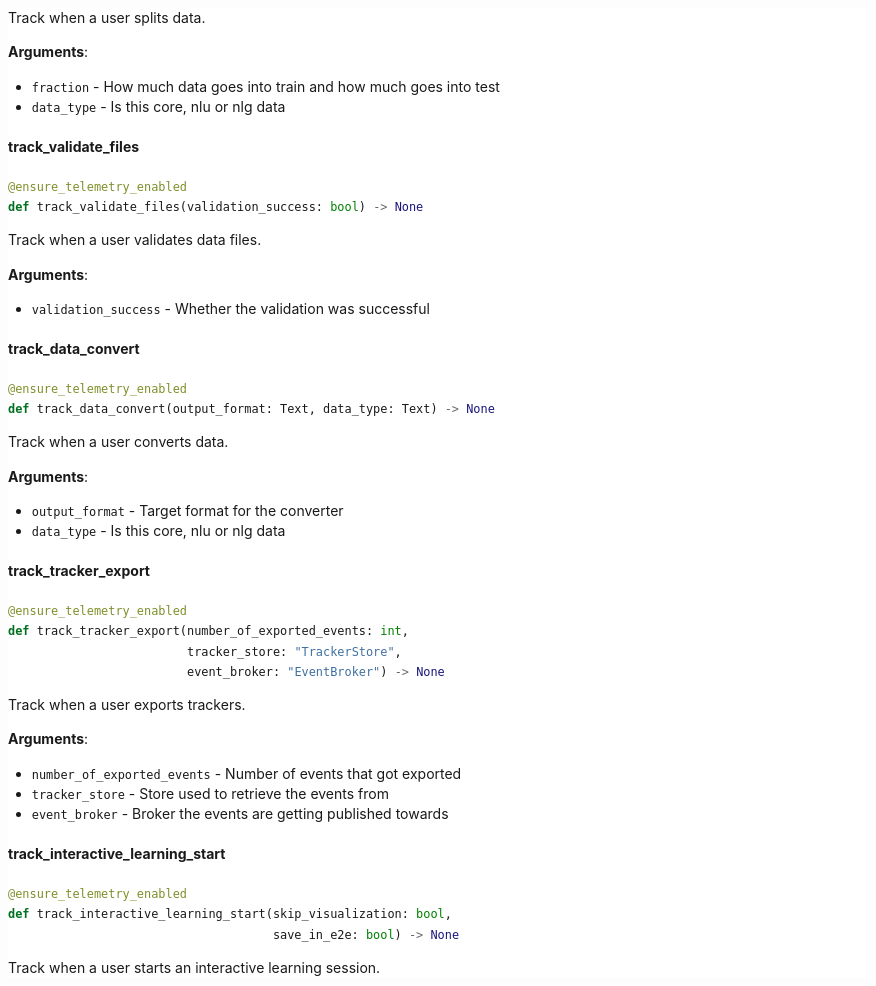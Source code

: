 Track when a user splits data.

**Arguments**:

- `fraction` - How much data goes into train and how much goes into test
- `data_type` - Is this core, nlu or nlg data

#### track\_validate\_files

```python
@ensure_telemetry_enabled
def track_validate_files(validation_success: bool) -> None
```

Track when a user validates data files.

**Arguments**:

- `validation_success` - Whether the validation was successful

#### track\_data\_convert

```python
@ensure_telemetry_enabled
def track_data_convert(output_format: Text, data_type: Text) -> None
```

Track when a user converts data.

**Arguments**:

- `output_format` - Target format for the converter
- `data_type` - Is this core, nlu or nlg data

#### track\_tracker\_export

```python
@ensure_telemetry_enabled
def track_tracker_export(number_of_exported_events: int,
                         tracker_store: "TrackerStore",
                         event_broker: "EventBroker") -> None
```

Track when a user exports trackers.

**Arguments**:

- `number_of_exported_events` - Number of events that got exported
- `tracker_store` - Store used to retrieve the events from
- `event_broker` - Broker the events are getting published towards

#### track\_interactive\_learning\_start

```python
@ensure_telemetry_enabled
def track_interactive_learning_start(skip_visualization: bool,
                                     save_in_e2e: bool) -> None
```

Track when a user starts an interactive learning session.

» What you are asked to do
Copy out exactly the lines that run from the one holding "getting published towards" through the end of the data above.

» The answer
- `event_broker` - Broker the events are getting published towards

#### track\_interactive\_learning\_start

```python
@ensure_telemetry_enabled
def track_interactive_learning_start(skip_visualization: bool,
                                     save_in_e2e: bool) -> None
```

Track when a user starts an interactive learning session.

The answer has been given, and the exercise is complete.